Book Report: Copp for Hire by Don Pendleton (1987)

In my forthcoming novel, I use the word fuck in a couple of different forms on the first page (and seventeen times throughout the novel according to my aunt and godmother–or maybe that was my first one). This book uses the word tits on the first page. That’s definitely more directly evocative. I think I’ve learned an important writing lesson in it.

As you might now (especially if you at least scan the headlines for the book reports if you don’t outright read them), Don Pendleton started the Executioner series and wrote 38 books in it throughout the 1970s and into the 1980s.

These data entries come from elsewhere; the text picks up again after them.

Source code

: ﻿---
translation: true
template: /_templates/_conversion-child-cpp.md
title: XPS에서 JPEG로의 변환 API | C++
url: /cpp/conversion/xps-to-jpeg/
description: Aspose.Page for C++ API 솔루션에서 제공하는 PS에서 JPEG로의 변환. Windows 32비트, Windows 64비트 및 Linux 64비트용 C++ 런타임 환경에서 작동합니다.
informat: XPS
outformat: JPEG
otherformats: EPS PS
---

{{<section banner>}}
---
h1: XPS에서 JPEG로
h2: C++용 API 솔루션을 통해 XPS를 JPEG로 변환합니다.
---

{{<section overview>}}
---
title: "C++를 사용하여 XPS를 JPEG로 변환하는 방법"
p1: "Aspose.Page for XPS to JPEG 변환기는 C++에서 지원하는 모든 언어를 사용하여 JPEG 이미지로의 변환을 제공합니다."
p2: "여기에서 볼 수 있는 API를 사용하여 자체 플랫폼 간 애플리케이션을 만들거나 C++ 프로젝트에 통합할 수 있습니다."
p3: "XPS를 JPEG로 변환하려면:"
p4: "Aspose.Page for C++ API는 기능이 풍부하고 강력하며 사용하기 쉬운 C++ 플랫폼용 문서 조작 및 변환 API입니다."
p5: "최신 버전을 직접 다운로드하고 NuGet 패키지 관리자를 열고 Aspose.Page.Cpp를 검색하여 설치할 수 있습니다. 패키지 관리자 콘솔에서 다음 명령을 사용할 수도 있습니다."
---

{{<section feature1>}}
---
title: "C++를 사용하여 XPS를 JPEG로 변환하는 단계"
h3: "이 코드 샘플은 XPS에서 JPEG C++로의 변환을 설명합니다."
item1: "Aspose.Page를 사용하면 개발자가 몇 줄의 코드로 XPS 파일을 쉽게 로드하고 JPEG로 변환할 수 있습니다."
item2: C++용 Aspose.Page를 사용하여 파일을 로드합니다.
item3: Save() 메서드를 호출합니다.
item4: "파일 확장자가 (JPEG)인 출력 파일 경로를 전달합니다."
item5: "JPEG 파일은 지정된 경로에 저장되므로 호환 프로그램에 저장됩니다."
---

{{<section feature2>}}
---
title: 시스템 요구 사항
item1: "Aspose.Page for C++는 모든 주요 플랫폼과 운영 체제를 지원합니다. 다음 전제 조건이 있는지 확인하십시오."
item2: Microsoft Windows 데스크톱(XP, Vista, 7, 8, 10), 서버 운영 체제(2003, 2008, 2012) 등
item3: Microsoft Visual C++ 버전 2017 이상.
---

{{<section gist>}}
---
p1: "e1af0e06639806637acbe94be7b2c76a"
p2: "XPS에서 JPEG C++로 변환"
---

This book is a departure from it, the beginning of a new series focusing on an ex-cop private eye named Joe Copp. Since he’s free from the constraints, such as they were, of the Harlequin publishing empire and is into the big time, he can talk in more gritty terms. So the book has a different flavor, more akin to the more modern styles of novels. It’s quite a jump, really, like going directly from old John D. MacDonald to Robert Crais, for example. I’d imagine Ed McBain made a similar transition, but it wouldn’t have been as jarring and would have been more graduated.

The book uses the first person narrator as opposed to the third person of the Executioner series, and it works better for the occasional philosophical asides that appear here as well as in the Executioner books. The book is thicker, too, but for the most part the first person narration carries it along.

The plot? Oh, I don’t know, something to do with a dead stripper and a politician who likes strippers and a party palace in Hawaii and connections with the Hawaiian underworld. Pretty standard stuff, but done better than the standard pulp crime fiction novelist.

I was pleased to note that this is part of a series, and I was even more pleased to discover I had bought more than one of these books (at the St. Charles Book Fair? That might be it). I think the series came out in hardcover first. I like it and have grown to like Don Pendleton so much that I’ll snap up his work when I find them, and I will seek out these titles in hardcover just because I want them for my collection. How’s that for an endorsement?